- Exercise
Look for "package" in the records and copy every line that has it.

#### Dataset extract

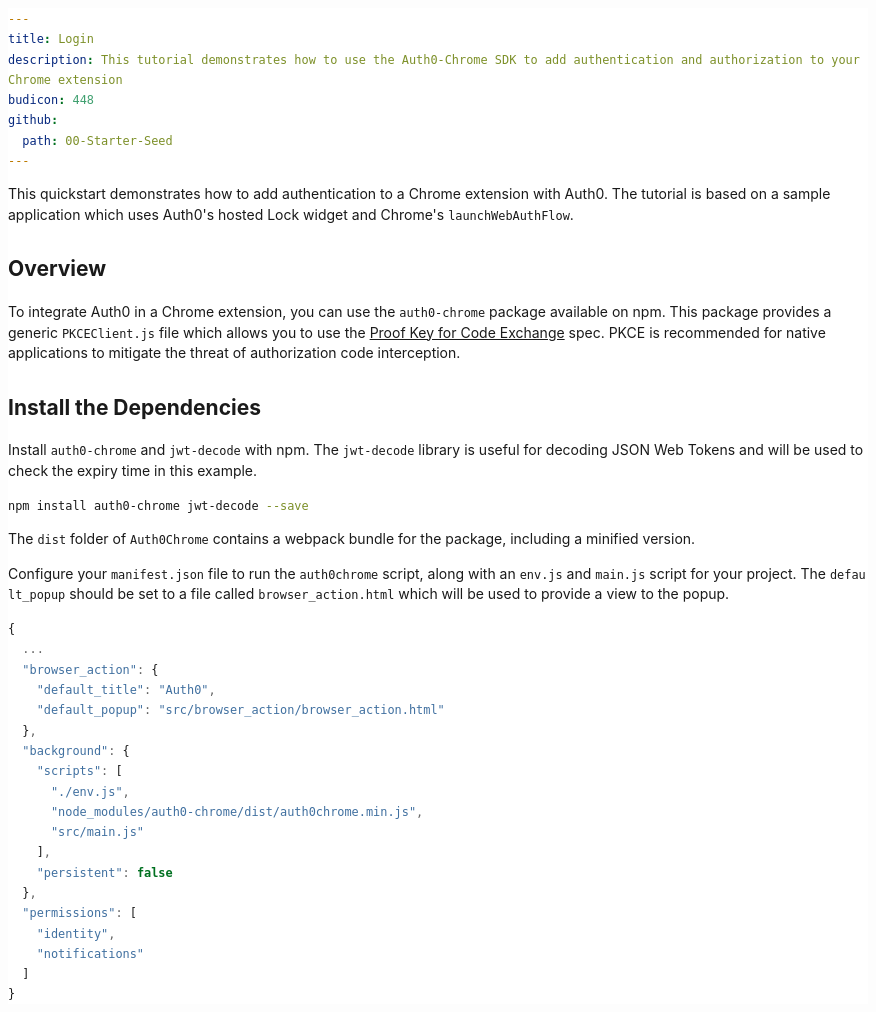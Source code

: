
 ```yaml
---
title: Login
description: This tutorial demonstrates how to use the Auth0-Chrome SDK to add authentication and authorization to your Chrome extension
budicon: 448
github:
  path: 00-Starter-Seed
---
```


This quickstart demonstrates how to add authentication to a Chrome extension with Auth0. The tutorial is based on a sample application which uses Auth0's hosted Lock widget and Chrome's `launchWebAuthFlow`.

## Overview

To integrate Auth0 in a Chrome extension, you can use the `auth0-chrome` package available on npm. This package provides a generic `PKCEClient.js` file which allows you to use the [Proof Key for Code Exchange](https://tools.ietf.org/html/rfc7636) spec. PKCE is recommended for native applications to mitigate the threat of authorization code interception.

## Install the Dependencies

Install `auth0-chrome` and `jwt-decode` with npm. The `jwt-decode` library is useful for decoding JSON Web Tokens and will be used to check the expiry time in this example.

```bash
npm install auth0-chrome jwt-decode --save
```

The `dist` folder of `Auth0Chrome` contains a webpack bundle for the package, including a minified version.

Configure your `manifest.json` file to run the `auth0chrome` script, along with an `env.js` and `main.js` script for your project. The `default_popup` should be set to a file called `browser_action.html` which will be used to provide a view to the popup.

```js
{
  ...
  "browser_action": {
    "default_title": "Auth0",
    "default_popup": "src/browser_action/browser_action.html"
  },
  "background": {
    "scripts": [
      "./env.js",
      "node_modules/auth0-chrome/dist/auth0chrome.min.js",
      "src/main.js"
    ],
    "persistent": false
  },
  "permissions": [
    "identity",
    "notifications"
  ]
}
```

########

- Answer for this exercise
To integrate Auth0 in a Chrome extension, you can use the `auth0-chrome` package available on npm. This package provides a generic `PKCEClient.js` file which allows you to use the [Proof Key for Code Exchange](https://tools.ietf.org/html/rfc7636) spec. PKCE is recommended for native applications to mitigate the threat of authorization code interception.
The `dist` folder of `Auth0Chrome` contains a webpack bundle for the package, including a minified version.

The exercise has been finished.